- _Work to be completed_
In your copy, each record should read exactly as it does below, and no pictures should be present.

- _Data to process_
[Start of section]

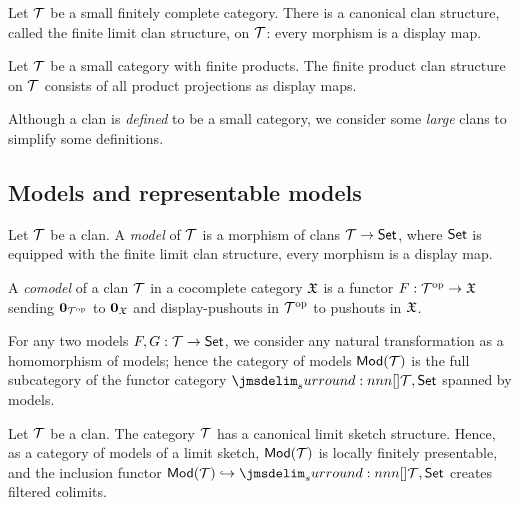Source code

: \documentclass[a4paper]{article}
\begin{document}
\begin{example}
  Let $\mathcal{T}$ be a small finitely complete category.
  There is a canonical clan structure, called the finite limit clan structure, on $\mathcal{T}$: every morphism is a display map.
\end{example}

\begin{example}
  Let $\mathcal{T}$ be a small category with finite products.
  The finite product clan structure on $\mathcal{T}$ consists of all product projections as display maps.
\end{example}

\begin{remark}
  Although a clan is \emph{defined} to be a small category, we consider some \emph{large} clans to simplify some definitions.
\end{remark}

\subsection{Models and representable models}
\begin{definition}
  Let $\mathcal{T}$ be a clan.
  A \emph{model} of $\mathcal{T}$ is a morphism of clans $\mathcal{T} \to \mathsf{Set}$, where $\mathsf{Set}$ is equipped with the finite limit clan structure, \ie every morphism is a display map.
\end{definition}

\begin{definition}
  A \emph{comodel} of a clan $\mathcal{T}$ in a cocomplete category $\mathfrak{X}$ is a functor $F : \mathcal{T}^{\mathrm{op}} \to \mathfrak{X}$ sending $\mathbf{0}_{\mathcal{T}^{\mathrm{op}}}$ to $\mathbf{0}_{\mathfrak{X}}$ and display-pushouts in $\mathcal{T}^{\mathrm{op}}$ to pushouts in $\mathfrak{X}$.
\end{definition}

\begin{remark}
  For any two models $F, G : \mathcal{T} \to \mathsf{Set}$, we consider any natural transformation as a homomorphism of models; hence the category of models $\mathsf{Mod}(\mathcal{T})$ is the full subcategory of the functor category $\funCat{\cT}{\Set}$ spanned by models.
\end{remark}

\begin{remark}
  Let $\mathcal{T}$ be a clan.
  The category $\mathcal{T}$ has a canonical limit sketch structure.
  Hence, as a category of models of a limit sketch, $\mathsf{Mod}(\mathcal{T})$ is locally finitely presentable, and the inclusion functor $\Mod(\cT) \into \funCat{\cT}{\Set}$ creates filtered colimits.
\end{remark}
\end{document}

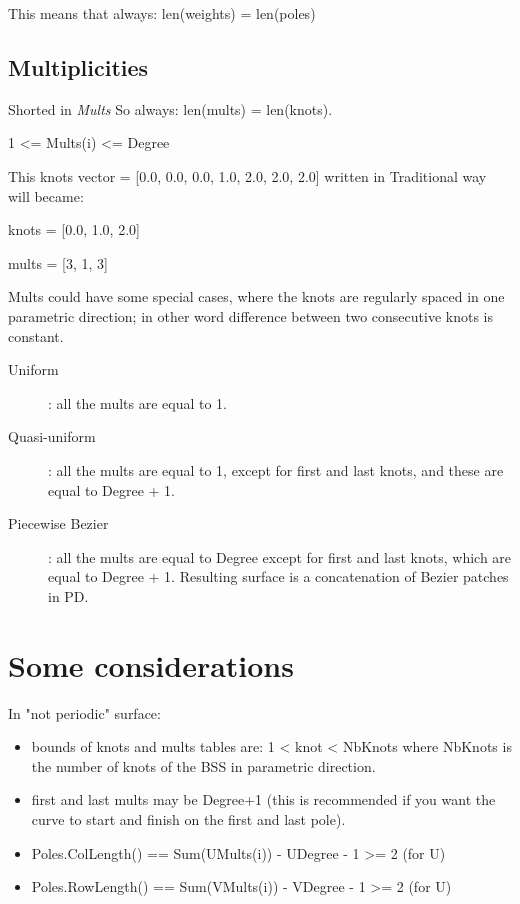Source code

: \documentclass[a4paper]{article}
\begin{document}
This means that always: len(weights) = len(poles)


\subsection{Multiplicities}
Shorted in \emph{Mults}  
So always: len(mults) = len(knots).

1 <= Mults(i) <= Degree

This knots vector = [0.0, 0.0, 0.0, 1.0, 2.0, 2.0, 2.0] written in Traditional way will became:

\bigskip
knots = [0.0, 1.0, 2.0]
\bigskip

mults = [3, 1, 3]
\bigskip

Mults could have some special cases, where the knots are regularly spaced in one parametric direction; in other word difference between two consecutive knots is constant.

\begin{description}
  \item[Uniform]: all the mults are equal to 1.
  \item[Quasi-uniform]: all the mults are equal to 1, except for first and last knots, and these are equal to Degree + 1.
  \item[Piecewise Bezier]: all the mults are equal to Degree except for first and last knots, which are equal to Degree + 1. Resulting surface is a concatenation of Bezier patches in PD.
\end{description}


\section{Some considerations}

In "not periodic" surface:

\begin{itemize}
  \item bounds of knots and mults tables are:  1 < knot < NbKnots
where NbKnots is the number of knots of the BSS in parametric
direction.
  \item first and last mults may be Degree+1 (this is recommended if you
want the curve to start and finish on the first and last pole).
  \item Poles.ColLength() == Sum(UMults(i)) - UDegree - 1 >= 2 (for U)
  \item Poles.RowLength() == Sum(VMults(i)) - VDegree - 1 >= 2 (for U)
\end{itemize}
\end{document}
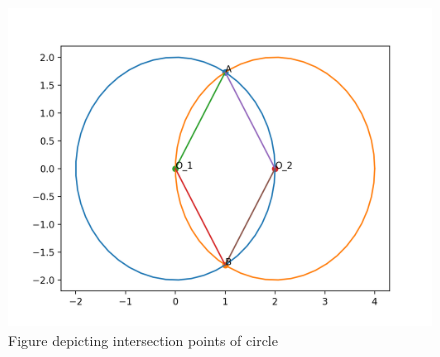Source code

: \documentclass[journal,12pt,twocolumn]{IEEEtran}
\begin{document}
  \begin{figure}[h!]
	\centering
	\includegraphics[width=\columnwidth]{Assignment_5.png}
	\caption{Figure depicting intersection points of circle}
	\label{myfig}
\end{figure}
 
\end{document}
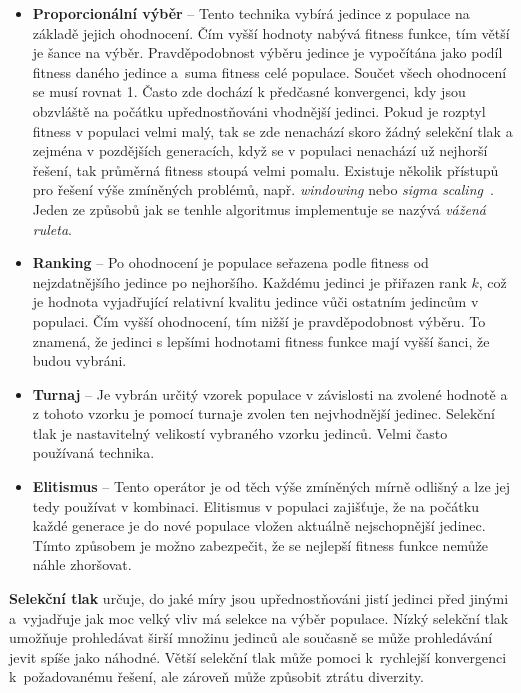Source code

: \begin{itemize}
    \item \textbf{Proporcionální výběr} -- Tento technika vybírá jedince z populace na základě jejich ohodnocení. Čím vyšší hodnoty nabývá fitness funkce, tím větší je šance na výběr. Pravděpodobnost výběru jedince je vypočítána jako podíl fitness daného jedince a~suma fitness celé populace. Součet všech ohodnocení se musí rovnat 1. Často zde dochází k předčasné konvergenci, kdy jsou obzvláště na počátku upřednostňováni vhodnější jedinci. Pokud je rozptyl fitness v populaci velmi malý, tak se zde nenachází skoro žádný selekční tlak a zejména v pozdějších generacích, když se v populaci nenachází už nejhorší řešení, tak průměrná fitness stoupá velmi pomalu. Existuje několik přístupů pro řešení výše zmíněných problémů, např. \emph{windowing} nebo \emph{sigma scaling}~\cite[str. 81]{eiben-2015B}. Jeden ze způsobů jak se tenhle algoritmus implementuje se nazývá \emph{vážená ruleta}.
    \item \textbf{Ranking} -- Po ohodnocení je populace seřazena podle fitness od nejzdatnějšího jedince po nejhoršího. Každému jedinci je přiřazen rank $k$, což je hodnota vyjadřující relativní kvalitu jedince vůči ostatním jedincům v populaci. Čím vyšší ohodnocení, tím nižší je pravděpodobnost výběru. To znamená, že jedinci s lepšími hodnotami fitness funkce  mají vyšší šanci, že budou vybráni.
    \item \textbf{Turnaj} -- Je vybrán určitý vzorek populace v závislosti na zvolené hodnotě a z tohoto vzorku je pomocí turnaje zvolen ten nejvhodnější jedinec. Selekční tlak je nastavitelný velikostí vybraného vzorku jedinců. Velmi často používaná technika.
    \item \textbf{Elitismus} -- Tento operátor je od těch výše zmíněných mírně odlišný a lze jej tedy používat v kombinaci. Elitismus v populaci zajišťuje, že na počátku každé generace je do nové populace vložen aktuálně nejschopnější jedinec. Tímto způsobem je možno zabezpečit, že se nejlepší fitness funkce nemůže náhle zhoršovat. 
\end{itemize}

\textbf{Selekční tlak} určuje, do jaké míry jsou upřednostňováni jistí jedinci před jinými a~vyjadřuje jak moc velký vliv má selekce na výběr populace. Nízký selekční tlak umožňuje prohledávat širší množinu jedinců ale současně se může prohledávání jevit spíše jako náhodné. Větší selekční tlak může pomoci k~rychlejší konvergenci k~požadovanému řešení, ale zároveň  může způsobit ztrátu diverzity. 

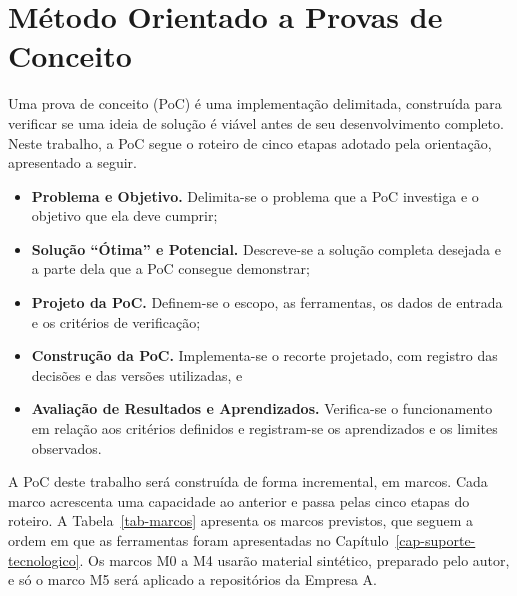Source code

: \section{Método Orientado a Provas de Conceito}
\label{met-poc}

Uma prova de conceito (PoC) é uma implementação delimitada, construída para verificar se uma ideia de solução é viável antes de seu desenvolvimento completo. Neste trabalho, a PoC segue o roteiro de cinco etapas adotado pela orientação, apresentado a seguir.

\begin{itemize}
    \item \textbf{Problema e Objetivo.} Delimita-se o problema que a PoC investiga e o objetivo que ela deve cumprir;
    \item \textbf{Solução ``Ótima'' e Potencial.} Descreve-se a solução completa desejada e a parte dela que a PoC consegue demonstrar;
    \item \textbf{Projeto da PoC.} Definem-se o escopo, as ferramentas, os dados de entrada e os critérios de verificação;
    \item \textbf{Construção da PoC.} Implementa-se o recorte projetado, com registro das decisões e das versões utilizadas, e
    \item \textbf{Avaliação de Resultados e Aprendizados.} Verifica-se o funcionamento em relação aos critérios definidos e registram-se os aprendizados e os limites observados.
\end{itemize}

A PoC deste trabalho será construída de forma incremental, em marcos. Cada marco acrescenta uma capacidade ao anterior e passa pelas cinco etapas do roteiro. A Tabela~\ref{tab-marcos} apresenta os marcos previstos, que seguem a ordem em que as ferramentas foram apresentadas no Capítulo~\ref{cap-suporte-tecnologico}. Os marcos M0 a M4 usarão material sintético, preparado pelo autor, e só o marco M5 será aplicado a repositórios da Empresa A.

[End of section]

- _Your solution_
Source code

: \documentclass[a4paper]{article}
\begin{document}
\begin{example}
  Let $\mathcal{T}$ be a small finitely complete category.
  There is a canonical clan structure, called the finite limit clan structure, on $\mathcal{T}$: every morphism is a display map.
\end{example}

\begin{example}
  Let $\mathcal{T}$ be a small category with finite products.
  The finite product clan structure on $\mathcal{T}$ consists of all product projections as display maps.
\end{example}

\begin{remark}
  Although a clan is \emph{defined} to be a small category, we consider some \emph{large} clans to simplify some definitions.
\end{remark}

\subsection{Models and representable models}
\begin{definition}
  Let $\mathcal{T}$ be a clan.
  A \emph{model} of $\mathcal{T}$ is a morphism of clans $\mathcal{T} \to \mathsf{Set}$, where $\mathsf{Set}$ is equipped with the finite limit clan structure, \ie every morphism is a display map.
\end{definition}

\begin{definition}
  A \emph{comodel} of a clan $\mathcal{T}$ in a cocomplete category $\mathfrak{X}$ is a functor $F : \mathcal{T}^{\mathrm{op}} \to \mathfrak{X}$ sending $\mathbf{0}_{\mathcal{T}^{\mathrm{op}}}$ to $\mathbf{0}_{\mathfrak{X}}$ and display-pushouts in $\mathcal{T}^{\mathrm{op}}$ to pushouts in $\mathfrak{X}$.
\end{definition}

\begin{remark}
  For any two models $F, G : \mathcal{T} \to \mathsf{Set}$, we consider any natural transformation as a homomorphism of models; hence the category of models $\mathsf{Mod}(\mathcal{T})$ is the full subcategory of the functor category $\funCat{\cT}{\Set}$ spanned by models.
\end{remark}

\begin{remark}
  Let $\mathcal{T}$ be a clan.
  The category $\mathcal{T}$ has a canonical limit sketch structure.
  Hence, as a category of models of a limit sketch, $\mathsf{Mod}(\mathcal{T})$ is locally finitely presentable, and the inclusion functor $\Mod(\cT) \into \funCat{\cT}{\Set}$ creates filtered colimits.
\end{remark}
\end{document}

Source code

: \documentclass[a4paper]{article}
\begin{document}
This means that always: len(weights) = len(poles)


\subsection{Multiplicities}
Shorted in \emph{Mults}  
So always: len(mults) = len(knots).

1 <= Mults(i) <= Degree

This knots vector = [0.0, 0.0, 0.0, 1.0, 2.0, 2.0, 2.0] written in Traditional way will became:

\bigskip
knots = [0.0, 1.0, 2.0]
\bigskip

mults = [3, 1, 3]
\bigskip

Mults could have some special cases, where the knots are regularly spaced in one parametric direction; in other word difference between two consecutive knots is constant.

\begin{description}
  \item[Uniform]: all the mults are equal to 1.
  \item[Quasi-uniform]: all the mults are equal to 1, except for first and last knots, and these are equal to Degree + 1.
  \item[Piecewise Bezier]: all the mults are equal to Degree except for first and last knots, which are equal to Degree + 1. Resulting surface is a concatenation of Bezier patches in PD.
\end{description}


\section{Some considerations}

In "not periodic" surface:

\begin{itemize}
  \item bounds of knots and mults tables are:  1 < knot < NbKnots
where NbKnots is the number of knots of the BSS in parametric
direction.
  \item first and last mults may be Degree+1 (this is recommended if you
want the curve to start and finish on the first and last pole).
  \item Poles.ColLength() == Sum(UMults(i)) - UDegree - 1 >= 2 (for U)
  \item Poles.RowLength() == Sum(VMults(i)) - VDegree - 1 >= 2 (for U)
\end{itemize}
\end{document}
Source code

: \documentclass[journal,12pt,twocolumn]{IEEEtran}
\begin{document}
  \begin{figure}[h!]
	\centering
	\includegraphics[width=\columnwidth]{Assignment_5.png}
	\caption{Figure depicting intersection points of circle}
	\label{myfig}
\end{figure}
 
\end{document}
Source code

: \begin{itemize}
    \item \textbf{Proporcionální výběr} -- Tento technika vybírá jedince z populace na základě jejich ohodnocení. Čím vyšší hodnoty nabývá fitness funkce, tím větší je šance na výběr. Pravděpodobnost výběru jedince je vypočítána jako podíl fitness daného jedince a~suma fitness celé populace. Součet všech ohodnocení se musí rovnat 1. Často zde dochází k předčasné konvergenci, kdy jsou obzvláště na počátku upřednostňováni vhodnější jedinci. Pokud je rozptyl fitness v populaci velmi malý, tak se zde nenachází skoro žádný selekční tlak a zejména v pozdějších generacích, když se v populaci nenachází už nejhorší řešení, tak průměrná fitness stoupá velmi pomalu. Existuje několik přístupů pro řešení výše zmíněných problémů, např. \emph{windowing} nebo \emph{sigma scaling}~\cite[str. 81]{eiben-2015B}. Jeden ze způsobů jak se tenhle algoritmus implementuje se nazývá \emph{vážená ruleta}.
    \item \textbf{Ranking} -- Po ohodnocení je populace seřazena podle fitness od nejzdatnějšího jedince po nejhoršího. Každému jedinci je přiřazen rank $k$, což je hodnota vyjadřující relativní kvalitu jedince vůči ostatním jedincům v populaci. Čím vyšší ohodnocení, tím nižší je pravděpodobnost výběru. To znamená, že jedinci s lepšími hodnotami fitness funkce  mají vyšší šanci, že budou vybráni.
    \item \textbf{Turnaj} -- Je vybrán určitý vzorek populace v závislosti na zvolené hodnotě a z tohoto vzorku je pomocí turnaje zvolen ten nejvhodnější jedinec. Selekční tlak je nastavitelný velikostí vybraného vzorku jedinců. Velmi často používaná technika.
    \item \textbf{Elitismus} -- Tento operátor je od těch výše zmíněných mírně odlišný a lze jej tedy používat v kombinaci. Elitismus v populaci zajišťuje, že na počátku každé generace je do nové populace vložen aktuálně nejschopnější jedinec. Tímto způsobem je možno zabezpečit, že se nejlepší fitness funkce nemůže náhle zhoršovat. 
\end{itemize}

\textbf{Selekční tlak} určuje, do jaké míry jsou upřednostňováni jistí jedinci před jinými a~vyjadřuje jak moc velký vliv má selekce na výběr populace. Nízký selekční tlak umožňuje prohledávat širší množinu jedinců ale současně se může prohledávání jevit spíše jako náhodné. Větší selekční tlak může pomoci k~rychlejší konvergenci k~požadovanému řešení, ale zároveň  může způsobit ztrátu diverzity. 

Source code

: \section{Método Orientado a Provas de Conceito}
\label{met-poc}

Uma prova de conceito (PoC) é uma implementação delimitada, construída para verificar se uma ideia de solução é viável antes de seu desenvolvimento completo. Neste trabalho, a PoC segue o roteiro de cinco etapas adotado pela orientação, apresentado a seguir.

\begin{itemize}
    \item \textbf{Problema e Objetivo.} Delimita-se o problema que a PoC investiga e o objetivo que ela deve cumprir;
    \item \textbf{Solução ``Ótima'' e Potencial.} Descreve-se a solução completa desejada e a parte dela que a PoC consegue demonstrar;
    \item \textbf{Projeto da PoC.} Definem-se o escopo, as ferramentas, os dados de entrada e os critérios de verificação;
    \item \textbf{Construção da PoC.} Implementa-se o recorte projetado, com registro das decisões e das versões utilizadas, e
    \item \textbf{Avaliação de Resultados e Aprendizados.} Verifica-se o funcionamento em relação aos critérios definidos e registram-se os aprendizados e os limites observados.
\end{itemize}

A PoC deste trabalho será construída de forma incremental, em marcos. Cada marco acrescenta uma capacidade ao anterior e passa pelas cinco etapas do roteiro. A Tabela~\ref{tab-marcos} apresenta os marcos previstos, que seguem a ordem em que as ferramentas foram apresentadas no Capítulo~\ref{cap-suporte-tecnologico}. Os marcos M0 a M4 usarão material sintético, preparado pelo autor, e só o marco M5 será aplicado a repositórios da Empresa A.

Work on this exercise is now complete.